_Pictures paired with source code_
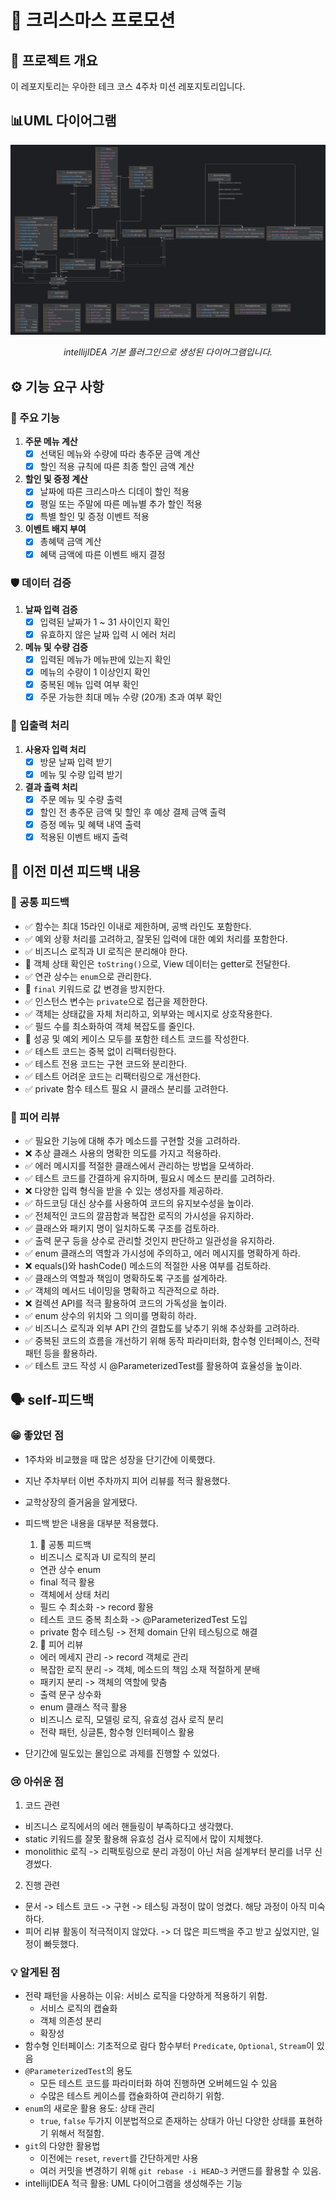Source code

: # 🎄 크리스마스 프로모션

## 📌 프로젝트 개요
이 레포지토리는 우아한 테크 코스 4주차 미션 레포지토리입니다.

## 📊UML 다이어그램

![](./wooteco_christmas.png)

<center><i>intellijIDEA 기본 플러그인으로 생성된 다이어그램입니다.</i></center>

## ⚙️ 기능 요구 사항
### 🌟 주요 기능
1. **주문 메뉴 계산**
   - [x] 선택된 메뉴와 수량에 따라 총주문 금액 계산
   - [x] 할인 적용 규칙에 따른 최종 할인 금액 계산

2. **할인 및 증정 계산**
   - [x] 날짜에 따른 크리스마스 디데이 할인 적용
   - [x] 평일 또는 주말에 따른 메뉴별 추가 할인 적용
   - [x] 특별 할인 및 증정 이벤트 적용

3. **이벤트 배지 부여**
   - [x] 총혜택 금액 계산
   - [x] 혜택 금액에 따른 이벤트 배지 결정

### 🛡️ 데이터 검증
1. **날짜 입력 검증**
   - [x] 입력된 날짜가 1 ~ 31 사이인지 확인
   - [x] 유효하지 않은 날짜 입력 시 에러 처리

2. **메뉴 및 수량 검증**
   - [X] 입력된 메뉴가 메뉴판에 있는지 확인
   - [x] 메뉴의 수량이 1 이상인지 확인
   - [x] 중복된 메뉴 입력 여부 확인
   - [x] 주문 가능한 최대 메뉴 수량 (20개) 초과 여부 확인

### 📢 입출력 처리
1. **사용자 입력 처리**
   - [X] 방문 날짜 입력 받기
   - [x] 메뉴 및 수량 입력 받기

2. **결과 출력 처리**
   - [x] 주문 메뉴 및 수량 출력
   - [x] 할인 전 총주문 금액 및 할인 후 예상 결제 금액 출력
   - [x] 증정 메뉴 및 혜택 내역 출력
   - [x] 적용된 이벤트 배지 출력

## 📝 이전 미션 피드백 내용

### 👥 공통 피드백

- ✅ 함수는 최대 15라인 이내로 제한하며, 공백 라인도 포함한다.
- ✅ 예외 상황 처리를 고려하고, 잘못된 입력에 대한 예외 처리를 포함한다.
- ✅ 비즈니스 로직과 UI 로직은 분리해야 한다.
- 🔺 객체 상태 확인은 `toString()`으로, View 데이터는 getter로 전달한다.
- ✅ 연관 상수는 `enum`으로 관리한다.
- 🔺 `final` 키워드로 값 변경을 방지한다.
- ✅ 인스턴스 변수는 `private`으로 접근을 제한한다.
- ✅ 객체는 상태값을 자체 처리하고, 외부와는 메시지로 상호작용한다.
- ✅ 필드 수를 최소화하여 객체 복잡도를 줄인다.
- 🔺 성공 및 예외 케이스 모두를 포함한 테스트 코드를 작성한다.
- ✅ 테스트 코드는 중복 없이 리팩터링한다.
- ✅ 테스트 전용 코드는 구현 코드와 분리한다.
- ✅ 테스트 어려운 코드는 리팩터링으로 개선한다.
- ✅ private 함수 테스트 필요 시 클래스 분리를 고려한다.


### 👤 피어 리뷰

- ✅ 필요한 기능에 대해 추가 메소드를 구현할 것을 고려하라.
- ❌ 추상 클래스 사용의 명확한 의도를 가지고 적용하라.
- ✅ 에러 메시지를 적절한 클래스에서 관리하는 방법을 모색하라.
- ✅ 테스트 코드를 간결하게 유지하며, 필요시 메소드 분리를 고려하라.
- ❌ 다양한 입력 형식을 받을 수 있는 생성자를 제공하라.
- ✅ 하드코딩 대신 상수를 사용하여 코드의 유지보수성을 높이라.
- ✅ 전체적인 코드의 깔끔함과 복잡한 로직의 가시성을 유지하라.
- ✅ 클래스와 패키지 명이 일치하도록 구조를 검토하라.
- ✅ 출력 문구 등을 상수로 관리할 것인지 판단하고 일관성을 유지하라.
- ✅ enum 클래스의 역할과 가시성에 주의하고, 에러 메시지를 명확하게 하라.
- ❌ equals()와 hashCode() 메소드의 적절한 사용 여부를 검토하라.
- ✅ 클래스의 역할과 책임이 명확하도록 구조를 설계하라.
- ✅ 객체의 메서드 네이밍을 명확하고 직관적으로 하라.
- ❌ 컬렉션 API를 적극 활용하여 코드의 가독성을 높이라.
- ✅ enum 상수의 위치와 그 의미를 명확히 하라.
- ✅ 비즈니스 로직과 외부 API 간의 결합도를 낮추기 위해 추상화를 고려하라.
- ✅ 중복된 코드의 흐름을 개선하기 위해 동작 파라미터화, 함수형 인터페이스, 전략 패턴 등을 활용하라.
- ✅ 테스트 코드 작성 시 @ParameterizedTest를 활용하여 효율성을 높이라.

## 🗣️ self-피드백

### 😁 좋았던 점

- 1주차와 비교했을 때 많은 성장을 단기간에 이룩했다.
- 지난 주차부터 이번 주차까지 피어 리뷰를 적극 활용했다.
- 교학상장의 즐거움을 알게됐다.
- 피드백 받은 내용을 대부분 적용했다.
   1. 👥 공통 피드백
   * 비즈니스 로직과 UI 로직의 분리
   * 연관 상수 enum
   * final 적극 활용
   * 객체에서 상태 처리
   * 필드 수 최소화 -> record 활용
   * 테스트 코드 중복 최소화 -> @ParameterizedTest 도입
   * private 함수 테스팅 -> 전체 domain 단위 테스팅으로 해결

   2. 👬 피어 리뷰
   * 에러 메세지 관리 -> record 객체로 관리
   * 복잡한 로직 분리 -> 객체, 메소드의 책임 소재 적절하게 분배
   * 패키지 분리 -> 객체의 역할에 맞춤
   * 출력 문구 상수화
   * enum 클래스 적극 활용
   * 비즈니스 로직, 모델링 로직, 유효성 검사 로직 분리
   * 전략 패턴, 싱글톤, 함수형 인터페이스 활용
- 단기간에 밀도있는 몰입으로 과제를 진행할 수 있었다.

### 😢 아쉬운 점

1. 코드 관련
- 비즈니스 로직에서의 에러 핸들링이 부족하다고 생각했다.
- static 키워드를 잘못 활용해 유효성 검사 로직에서 많이 지체했다.
- monolithic 로직 -> 리팩토링으로 분리 과정이 아닌 처음 설계부터 분리를 너무 신경썼다.

2. 진행 관련
- 문서 -> 테스트 코드 -> 구현 -> 테스팅 과정이 많이 엉켰다. 해당 과정이 아직 미숙하다.
- 피어 리뷰 활동이 적극적이지 않았다. -> 더 많은 피드백을 주고 받고 싶었지만, 일정이 빠듯했다.

### 💡 알게된 점

- 전략 패턴을 사용하는 이유: 서비스 로직을 다양하게 적용하기 위함.
  - 서비스 로직의 캡슐화
  - 객체 의존성 분리
  - 확장성
- 함수형 인터페이스: 기초적으로 람다 함수부터 `Predicate`, `Optional`, `Stream`이 있음
- `@ParameterizedTest`의 용도
  - 모든 테스트 코드를 파라미터화 하여 진행하면 오버헤드일 수 있음
  - 수많은 테스트 케이스를 캡슐화하여 관리하기 위함.
- `enum`의 새로운 활용 용도: 상태 관리
  - `true`, `false` 두가지 이분법적으로 존재하는 상태가 아닌 다양한 상태를 표현하기 위해서 적절함.
- `git`의 다양한 활용법
  - 이전에는 `reset`, `revert`를 간단하게만 사용
  - 여러 커밋을 변경하기 위해 `git rebase -i HEAD~3` 커맨드를 활용할 수 있음.
- intellijIDEA 적극 활용: UML 다이어그램을 생성해주는 기능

_Problem to solve_
Copy exactly the stretch of data above from the line with "- ✅ 테스트 전용 코드는 구현 코드와 분리한다." through the line with "- ✅ 출력 문구 등을 상수로 관리할 것인지 판단하고 일관성을 유지하라.", and omit all other lines.

_Answer section_
- ✅ 테스트 전용 코드는 구현 코드와 분리한다.
- ✅ 테스트 어려운 코드는 리팩터링으로 개선한다.
- ✅ private 함수 테스트 필요 시 클래스 분리를 고려한다.


### 👤 피어 리뷰

- ✅ 필요한 기능에 대해 추가 메소드를 구현할 것을 고려하라.
- ❌ 추상 클래스 사용의 명확한 의도를 가지고 적용하라.
- ✅ 에러 메시지를 적절한 클래스에서 관리하는 방법을 모색하라.
- ✅ 테스트 코드를 간결하게 유지하며, 필요시 메소드 분리를 고려하라.
- ❌ 다양한 입력 형식을 받을 수 있는 생성자를 제공하라.
- ✅ 하드코딩 대신 상수를 사용하여 코드의 유지보수성을 높이라.
- ✅ 전체적인 코드의 깔끔함과 복잡한 로직의 가시성을 유지하라.
- ✅ 클래스와 패키지 명이 일치하도록 구조를 검토하라.
- ✅ 출력 문구 등을 상수로 관리할 것인지 판단하고 일관성을 유지하라.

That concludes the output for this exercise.